Work instructions. Each line of the records containing "ensure" is to be copied out and returned.

Record set.
::::

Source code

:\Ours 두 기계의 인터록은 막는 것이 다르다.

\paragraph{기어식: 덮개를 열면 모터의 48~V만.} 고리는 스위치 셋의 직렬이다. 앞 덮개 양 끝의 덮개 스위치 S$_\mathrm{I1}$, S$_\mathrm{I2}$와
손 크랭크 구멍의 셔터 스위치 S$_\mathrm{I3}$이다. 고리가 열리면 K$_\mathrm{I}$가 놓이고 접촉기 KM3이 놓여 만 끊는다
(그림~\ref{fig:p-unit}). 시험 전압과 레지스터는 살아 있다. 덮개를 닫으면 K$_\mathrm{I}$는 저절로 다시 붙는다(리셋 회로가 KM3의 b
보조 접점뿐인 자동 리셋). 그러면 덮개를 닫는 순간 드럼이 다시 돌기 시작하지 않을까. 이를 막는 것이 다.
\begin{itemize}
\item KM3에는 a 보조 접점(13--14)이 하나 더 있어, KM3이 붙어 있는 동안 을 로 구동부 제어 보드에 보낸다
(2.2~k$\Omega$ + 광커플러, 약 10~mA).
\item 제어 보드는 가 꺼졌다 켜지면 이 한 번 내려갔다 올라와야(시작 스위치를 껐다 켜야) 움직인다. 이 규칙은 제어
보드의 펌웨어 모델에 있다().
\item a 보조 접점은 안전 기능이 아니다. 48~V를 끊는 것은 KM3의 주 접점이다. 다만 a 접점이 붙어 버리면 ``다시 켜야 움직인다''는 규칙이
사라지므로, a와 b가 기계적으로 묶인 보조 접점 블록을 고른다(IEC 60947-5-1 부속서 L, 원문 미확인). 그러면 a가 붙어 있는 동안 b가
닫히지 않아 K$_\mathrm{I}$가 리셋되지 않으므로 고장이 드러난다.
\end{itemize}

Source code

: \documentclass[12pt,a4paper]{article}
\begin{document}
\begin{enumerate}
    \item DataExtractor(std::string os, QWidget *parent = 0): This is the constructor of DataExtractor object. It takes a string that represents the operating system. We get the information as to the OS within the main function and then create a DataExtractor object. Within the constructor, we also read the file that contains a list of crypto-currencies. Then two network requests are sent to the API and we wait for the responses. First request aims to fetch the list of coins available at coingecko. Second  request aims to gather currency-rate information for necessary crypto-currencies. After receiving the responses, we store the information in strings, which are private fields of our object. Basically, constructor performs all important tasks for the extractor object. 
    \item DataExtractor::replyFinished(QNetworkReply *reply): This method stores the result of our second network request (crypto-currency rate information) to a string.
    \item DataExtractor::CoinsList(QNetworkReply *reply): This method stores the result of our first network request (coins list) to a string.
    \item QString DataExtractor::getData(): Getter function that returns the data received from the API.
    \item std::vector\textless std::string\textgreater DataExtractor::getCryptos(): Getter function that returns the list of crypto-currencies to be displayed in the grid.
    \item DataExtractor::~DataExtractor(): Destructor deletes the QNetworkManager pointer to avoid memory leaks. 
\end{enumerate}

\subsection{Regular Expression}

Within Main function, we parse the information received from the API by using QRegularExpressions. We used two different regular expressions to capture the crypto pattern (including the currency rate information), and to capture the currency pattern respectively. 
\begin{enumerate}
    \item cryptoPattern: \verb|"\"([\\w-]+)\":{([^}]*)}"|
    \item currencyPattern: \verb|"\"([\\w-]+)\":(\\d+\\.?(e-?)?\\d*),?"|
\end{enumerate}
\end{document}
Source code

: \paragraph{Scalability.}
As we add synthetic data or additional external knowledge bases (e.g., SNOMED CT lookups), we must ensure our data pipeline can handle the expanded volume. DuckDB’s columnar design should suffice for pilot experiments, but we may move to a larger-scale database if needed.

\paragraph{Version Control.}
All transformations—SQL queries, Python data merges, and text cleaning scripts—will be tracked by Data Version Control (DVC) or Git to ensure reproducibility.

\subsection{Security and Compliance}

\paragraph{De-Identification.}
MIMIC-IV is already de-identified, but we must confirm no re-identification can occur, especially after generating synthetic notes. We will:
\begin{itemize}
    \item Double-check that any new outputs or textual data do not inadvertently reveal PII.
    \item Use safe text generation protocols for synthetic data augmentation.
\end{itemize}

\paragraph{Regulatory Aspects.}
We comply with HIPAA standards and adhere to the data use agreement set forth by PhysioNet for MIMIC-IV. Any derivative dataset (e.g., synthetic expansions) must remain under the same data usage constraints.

::::

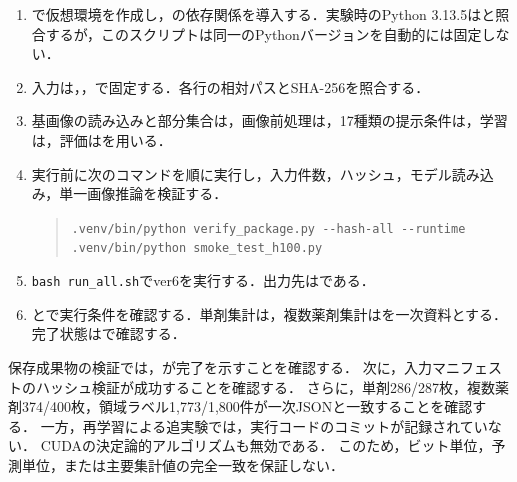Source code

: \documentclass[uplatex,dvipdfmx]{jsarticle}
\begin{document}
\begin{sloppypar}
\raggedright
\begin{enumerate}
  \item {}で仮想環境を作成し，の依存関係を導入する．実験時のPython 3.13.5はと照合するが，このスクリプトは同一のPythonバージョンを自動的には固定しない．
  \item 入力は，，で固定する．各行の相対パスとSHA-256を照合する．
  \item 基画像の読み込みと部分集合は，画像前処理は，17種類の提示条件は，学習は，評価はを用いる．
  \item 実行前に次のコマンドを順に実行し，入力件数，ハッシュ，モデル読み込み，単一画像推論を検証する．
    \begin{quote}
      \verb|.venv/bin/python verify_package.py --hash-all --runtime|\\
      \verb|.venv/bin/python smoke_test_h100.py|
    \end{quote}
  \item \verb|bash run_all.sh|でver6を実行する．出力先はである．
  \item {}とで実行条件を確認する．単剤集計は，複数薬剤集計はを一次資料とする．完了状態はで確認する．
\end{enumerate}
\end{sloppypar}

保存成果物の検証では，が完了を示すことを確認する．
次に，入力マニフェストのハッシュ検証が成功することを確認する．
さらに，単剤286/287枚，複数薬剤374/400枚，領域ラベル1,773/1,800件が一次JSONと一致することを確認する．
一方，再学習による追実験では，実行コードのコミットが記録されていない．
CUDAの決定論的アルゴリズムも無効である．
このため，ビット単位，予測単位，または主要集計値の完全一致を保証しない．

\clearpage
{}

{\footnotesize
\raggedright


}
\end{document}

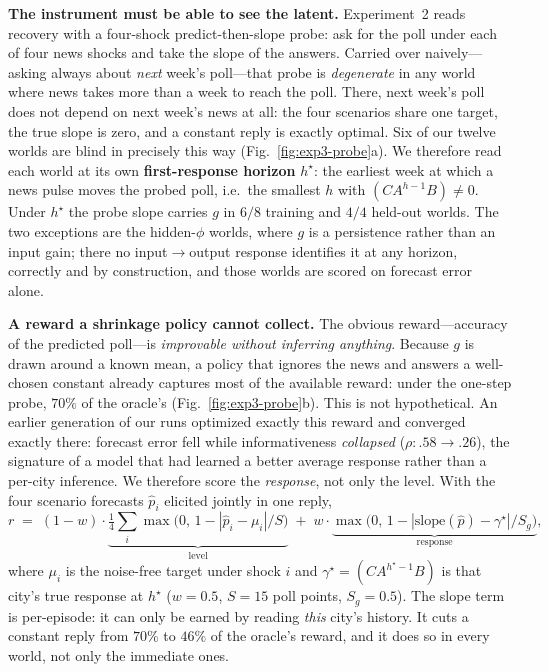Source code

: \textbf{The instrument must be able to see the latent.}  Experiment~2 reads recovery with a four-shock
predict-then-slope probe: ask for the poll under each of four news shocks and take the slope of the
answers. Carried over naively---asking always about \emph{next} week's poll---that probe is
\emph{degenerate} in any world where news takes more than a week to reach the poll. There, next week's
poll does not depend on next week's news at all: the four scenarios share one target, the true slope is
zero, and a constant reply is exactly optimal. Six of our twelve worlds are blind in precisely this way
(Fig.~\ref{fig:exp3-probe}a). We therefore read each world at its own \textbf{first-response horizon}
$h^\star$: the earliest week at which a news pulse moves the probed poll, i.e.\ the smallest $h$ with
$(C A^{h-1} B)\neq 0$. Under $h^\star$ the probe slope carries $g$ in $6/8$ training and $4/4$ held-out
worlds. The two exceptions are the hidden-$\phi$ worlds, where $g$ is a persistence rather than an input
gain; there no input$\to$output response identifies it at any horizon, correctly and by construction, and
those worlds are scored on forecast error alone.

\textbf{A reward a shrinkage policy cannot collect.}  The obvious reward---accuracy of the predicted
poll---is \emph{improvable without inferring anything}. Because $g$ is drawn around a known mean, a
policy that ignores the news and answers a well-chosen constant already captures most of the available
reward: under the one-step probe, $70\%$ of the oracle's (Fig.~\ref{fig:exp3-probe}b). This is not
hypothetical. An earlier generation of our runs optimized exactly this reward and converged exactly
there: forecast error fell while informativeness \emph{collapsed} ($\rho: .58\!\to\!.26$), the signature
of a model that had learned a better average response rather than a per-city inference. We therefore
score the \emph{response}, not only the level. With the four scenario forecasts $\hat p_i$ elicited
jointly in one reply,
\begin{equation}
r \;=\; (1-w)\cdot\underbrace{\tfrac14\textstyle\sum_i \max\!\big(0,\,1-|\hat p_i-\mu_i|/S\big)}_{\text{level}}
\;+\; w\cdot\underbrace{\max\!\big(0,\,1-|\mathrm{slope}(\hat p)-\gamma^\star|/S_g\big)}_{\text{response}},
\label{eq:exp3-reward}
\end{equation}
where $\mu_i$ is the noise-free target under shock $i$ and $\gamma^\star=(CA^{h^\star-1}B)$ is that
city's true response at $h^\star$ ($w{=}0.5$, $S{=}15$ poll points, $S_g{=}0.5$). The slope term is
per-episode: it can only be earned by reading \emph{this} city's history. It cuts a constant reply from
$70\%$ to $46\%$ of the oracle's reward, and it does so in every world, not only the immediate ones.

::::

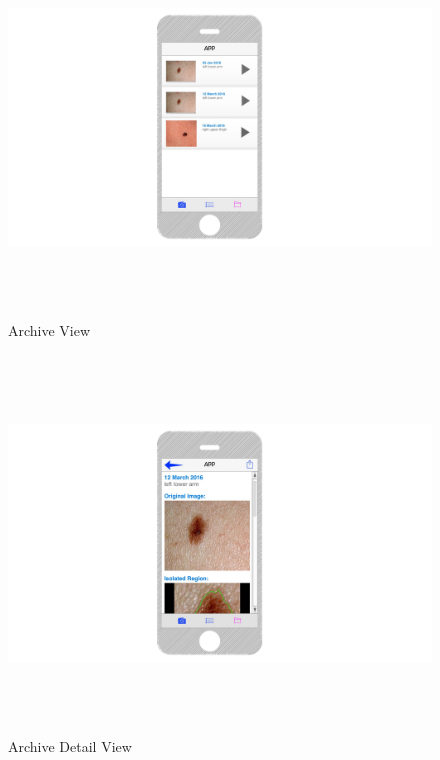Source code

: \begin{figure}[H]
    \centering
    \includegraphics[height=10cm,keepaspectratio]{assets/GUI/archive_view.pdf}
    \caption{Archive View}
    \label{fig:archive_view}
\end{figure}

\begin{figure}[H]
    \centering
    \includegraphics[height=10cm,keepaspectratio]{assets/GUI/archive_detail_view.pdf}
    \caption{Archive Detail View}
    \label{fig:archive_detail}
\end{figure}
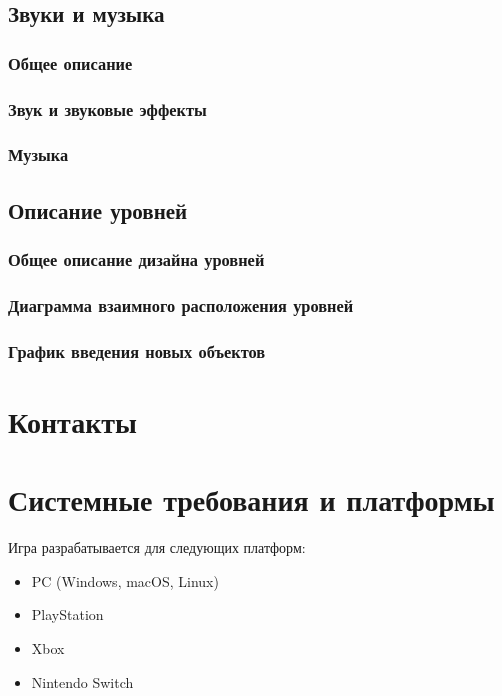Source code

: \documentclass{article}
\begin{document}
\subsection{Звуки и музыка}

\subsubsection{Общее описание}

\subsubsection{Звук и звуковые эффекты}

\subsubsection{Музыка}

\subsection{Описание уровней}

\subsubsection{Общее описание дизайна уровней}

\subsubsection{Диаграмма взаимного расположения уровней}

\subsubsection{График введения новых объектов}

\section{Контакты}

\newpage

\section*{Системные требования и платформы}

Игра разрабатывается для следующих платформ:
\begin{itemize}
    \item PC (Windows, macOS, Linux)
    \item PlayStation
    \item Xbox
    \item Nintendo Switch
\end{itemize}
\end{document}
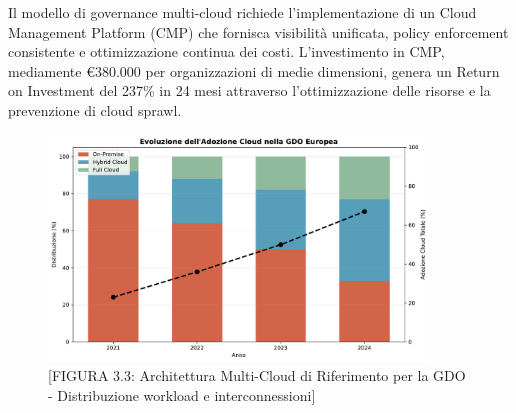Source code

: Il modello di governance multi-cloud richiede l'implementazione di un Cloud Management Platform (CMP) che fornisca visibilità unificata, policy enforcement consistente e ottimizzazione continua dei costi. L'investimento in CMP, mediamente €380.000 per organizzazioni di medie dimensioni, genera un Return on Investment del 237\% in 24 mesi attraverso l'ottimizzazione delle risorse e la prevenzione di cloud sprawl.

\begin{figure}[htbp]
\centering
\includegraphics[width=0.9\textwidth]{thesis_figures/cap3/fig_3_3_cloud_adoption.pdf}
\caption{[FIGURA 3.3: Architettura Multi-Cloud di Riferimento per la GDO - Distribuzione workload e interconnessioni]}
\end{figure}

::::

Solution for this problem.
As we add synthetic data or additional external knowledge bases (e.g., SNOMED CT lookups), we must ensure our data pipeline can handle the expanded volume. DuckDB’s columnar design should suffice for pilot experiments, but we may move to a larger-scale database if needed.
All transformations—SQL queries, Python data merges, and text cleaning scripts—will be tracked by Data Version Control (DVC) or Git to ensure reproducibility.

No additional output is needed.